**Exercise:**
Your result should be the lines holding the word "similarity", copied from the entries below.

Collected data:
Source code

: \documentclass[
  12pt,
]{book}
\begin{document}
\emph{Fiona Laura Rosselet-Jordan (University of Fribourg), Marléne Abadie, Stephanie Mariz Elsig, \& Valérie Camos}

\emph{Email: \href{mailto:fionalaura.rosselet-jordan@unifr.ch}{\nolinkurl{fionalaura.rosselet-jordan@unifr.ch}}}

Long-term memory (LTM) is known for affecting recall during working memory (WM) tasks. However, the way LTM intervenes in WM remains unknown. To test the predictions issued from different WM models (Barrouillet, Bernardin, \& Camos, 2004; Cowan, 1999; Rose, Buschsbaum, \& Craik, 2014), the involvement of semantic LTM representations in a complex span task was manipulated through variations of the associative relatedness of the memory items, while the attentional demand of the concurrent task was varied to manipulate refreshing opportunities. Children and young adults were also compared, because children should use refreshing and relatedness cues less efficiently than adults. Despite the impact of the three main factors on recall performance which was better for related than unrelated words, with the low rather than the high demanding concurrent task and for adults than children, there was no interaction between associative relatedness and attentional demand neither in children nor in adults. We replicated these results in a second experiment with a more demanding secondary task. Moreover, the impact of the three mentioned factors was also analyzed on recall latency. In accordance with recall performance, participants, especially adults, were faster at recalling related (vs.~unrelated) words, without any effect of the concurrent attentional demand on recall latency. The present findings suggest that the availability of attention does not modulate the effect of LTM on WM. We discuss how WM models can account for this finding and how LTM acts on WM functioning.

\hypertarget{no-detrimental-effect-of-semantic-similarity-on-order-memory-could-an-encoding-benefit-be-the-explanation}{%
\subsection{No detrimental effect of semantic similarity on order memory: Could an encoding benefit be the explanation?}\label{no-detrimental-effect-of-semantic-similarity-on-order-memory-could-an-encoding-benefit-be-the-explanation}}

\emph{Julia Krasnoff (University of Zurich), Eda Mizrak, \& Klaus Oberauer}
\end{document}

**Written solution:**
\hypertarget{no-detrimental-effect-of-semantic-similarity-on-order-memory-could-an-encoding-benefit-be-the-explanation}{%
\subsection{No detrimental effect of semantic similarity on order memory: Could an encoding benefit be the explanation?}\label{no-detrimental-effect-of-semantic-similarity-on-order-memory-could-an-encoding-benefit-be-the-explanation}}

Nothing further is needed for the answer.